Dana
Priest is an author and a Pulitzer Prize winning journalist. She has worked
for the Washington Post for fifteen years, covering national security, the intelligence
community and the War on Terror. She was one of the first reporters on the ground
for the invasion of Panama in 1989, reported on Iraq in late 1990, and covered
the 1999 Kosovo War from air bases in Europe.

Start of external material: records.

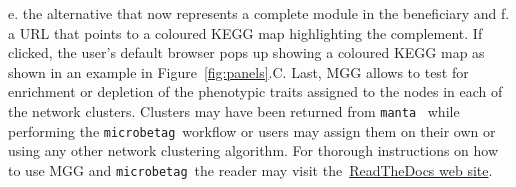 \documentclass[sn-mathphys,Numbered]{sn-jnl}  %
\theoremstyle{thmstyleone}%
\theoremstyle{thmstyletwo}%
\theoremstyle{thmstylethree}%
\newcommand{\microbetag}{\texttt{microbetag}}
\begin{document}
        e. the alternative that now represents a complete module in the beneficiary and
        f. a URL that points to a coloured KEGG map highlighting the complement.
        If clicked, the user's default browser pops up showing a coloured KEGG map as shown in an example in Figure~\ref{fig:panels}.C.
        Last, 
        MGG 
        allows
        to test for enrichment or depletion of the phenotypic traits assigned to the nodes in each of the network clusters. 
        Clusters may have been returned from \texttt{manta}~\cite{rottjers2020manta} while performing the \microbetag~\space workflow or users may assign them on their own or using any other network clustering algorithm.
        For thorough instructions on how to use MGG and \microbetag~\space the reader may visit the~\href{https://hariszaf.github.io/microbetag/docs/cytoApp/}{ReadTheDocs web site}.
\end{document}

In 2001, Priest was awarded a prestigious MacArthur Foundation Research and
Writing grant. The same year, she won the Gerald R. Ford Prize for Distinguished
Reporting on national defense for her series "The Proconsuls: A Four-Star
Foreign Policy?" as well as the State Department's Excellence in Journalism
Award. She was awarded the George Polk Award for National Reporting in 2005
and the Pulitzer Prize for Beat Reporting in 2006. She also was a guest scholar-in-residence
at the U.S. Institute of Peace.
Priest holds a B.A. in political science from the University of California at
Santa Cruz. She lives in Washington, DC with her husband and two children.
William Pfaff
William
Pfaff is a celebrated author and columnist, whose writings have been featured
in the New Yorker, Foreign Affairs, the International Herald Tribune and the
Tribune Media Services International. Pfaff has previously served as an executive
of the Free Europe Committee, deputy director of Hudson Research Europe, Ltd.,
and has authored eight books on American foreign policy.
He is a graduate from the University of Notre Dame and served in the United
States Army Special Units during and after the Korean War. He now lives in Paris
with his wife, Carolyn, and have two grown children, and four grandchildren.